Wednesday, July 8, 2009

Downsides of Schemas

Prompted by Dave Wichers, Gunnar Peterson has a good piece today about the use of hardened schemas.

Schemas are indeed useful, but here are some downsides:

- The availability of a schema helps in a plaintext-guessing attack against encrypted data, since an attacker knows what the structure of the unencrypted data is, names of element and attributes, and maybe default values also.

- Applications which are coded to validate all incoming XML can be diverted to a malicious Schema using the SchemaLocation attribute. The malicious Schema could include very compex checks which would choke a parser. This behavior can be turned off in some platforms, for example here is how it's done in .NET: http://msdn.microsoft.com/en-us/library/ms763691(VS.85).aspx . I should note that Gunnar's code is not vulnerable to this attack since he specifies the Schema in the "schemaFile" variable. But many applications are. It is a neat way to turn a security measure against itself.

- As Gunnar says, Schema validation is only as good as the Schema itself. Most Schemas are just about the data-types ("this is a string, this is a string, this is also a string", etc). That is not useful for security purposes.

- Schemas define what should be in an XML document, but are not useful for defining what should not be in an XML document. That is where threat scanning for attack signatures (e.g. SQL Injection) comes in.

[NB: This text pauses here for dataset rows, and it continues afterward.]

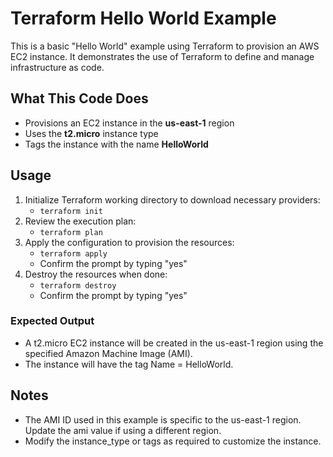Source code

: # Terraform Hello World Example

This is a basic "Hello World" example using Terraform to provision an AWS EC2 instance. It demonstrates the use of Terraform to define and manage infrastructure as code.

## What This Code Does
- Provisions an EC2 instance in the **us-east-1** region
- Uses the **t2.micro** instance type
- Tags the instance with the name **HelloWorld**

## Usage
1. Initialize Terraform working directory to download necessary providers:
    - ```terraform init```
2. Review the execution plan:
    - ```terraform plan```
3. Apply the configuration to provision the resources:
    - ```terraform apply``` 
    - Confirm the prompt by typing "yes"
4. Destroy the resources when done:
    - ```terraform destroy```
    - Confirm the prompt by typing "yes"

### **Expected Output**
- A t2.micro EC2 instance will be created in the us-east-1 region using the specified Amazon Machine Image (AMI).
- The instance will have the tag Name = HelloWorld.

## **Notes**
- The AMI ID used in this example is specific to the us-east-1 region. Update the ami value if using a different region.
- Modify the instance_type or tags as required to customize the instance.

- Schema validation does not apply to RPC-encoded SOAP messages (partly because type information is included in each element that appears within the SOAP message). Unfortunately, RPC-encoded SOAP still exists in the wild. However, here at Vordel we do the seemingly impossible in our XML Gateway: allowing RPC-encoded SOAP messages to be validated against Schemas. If you need to validate RPC-encoded SOAP messages, check out the Vordel XML Gateway.

- And the biggie: Performance. Without an XML Acceleration system such as VXA in place, Schema validation can add significant latency to message throughput. In fact, that is one of the big reasons why Schema Validation is often skipped in Java and .NET apps (a bad idea!).

I'm not discouraging Schema usage, just saying that some caveats have to be kept in mind.